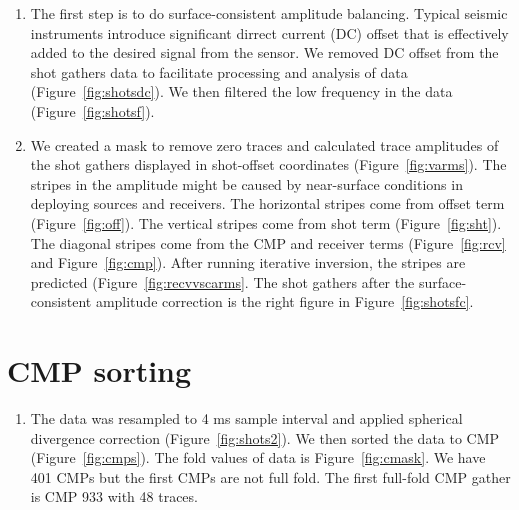 \begin{enumerate}

\item The first step is to do surface-consistent amplitude balancing. Typical seismic instruments introduce significant dirrect current (DC) offset that is effectively added to the desired signal from the sensor. We removed DC offset from the shot gathers data to facilitate processing and analysis of data (Figure~\ref{fig:shotsdc}). We then filtered the low frequency in the data (Figure~\ref{fig:shotsf}).

\item We created a mask to remove zero traces and calculated trace amplitudes of the shot gathers displayed in shot-offset coordinates (Figure~\ref{fig:varms}). The stripes in the amplitude might be caused by near-surface conditions in deploying sources and receivers. The horizontal stripes come from offset term (Figure~\ref{fig:off}). The vertical stripes come from shot term (Figure~\ref{fig:sht}). The diagonal stripes come from the CMP and receiver terms (Figure~\ref{fig:rcv} and Figure~\ref{fig:cmp}). After running iterative inversion, the stripes are predicted (Figure~\ref{fig:recvvscarms}. The shot gathers after the surface-consistent amplitude correction is the right figure in Figure~\ref{fig:shotsfc}.          


\end{enumerate}

\section{CMP sorting}

\begin{enumerate}

\item The data was resampled to 4 ms sample interval and applied spherical divergence correction (Figure~\ref{fig:shots2}). We then sorted the data to CMP (Figure~\ref{fig:cmps}). The fold values of data is Figure~\ref{fig:cmask}. We have 401 CMPs but the first CMPs are not full fold. The first full-fold CMP gather is CMP 933 with 48 traces.

 
\end{enumerate}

===============

▸ How to complete this task
Each line from the one with "with 48 traces." through the end of the records above should be written out exactly. No other line should appear.

▸ Exercise response
\item The data was resampled to 4 ms sample interval and applied spherical divergence correction (Figure~\ref{fig:shots2}). We then sorted the data to CMP (Figure~\ref{fig:cmps}). The fold values of data is Figure~\ref{fig:cmask}. We have 401 CMPs but the first CMPs are not full fold. The first full-fold CMP gather is CMP 933 with 48 traces.

 
\end{enumerate}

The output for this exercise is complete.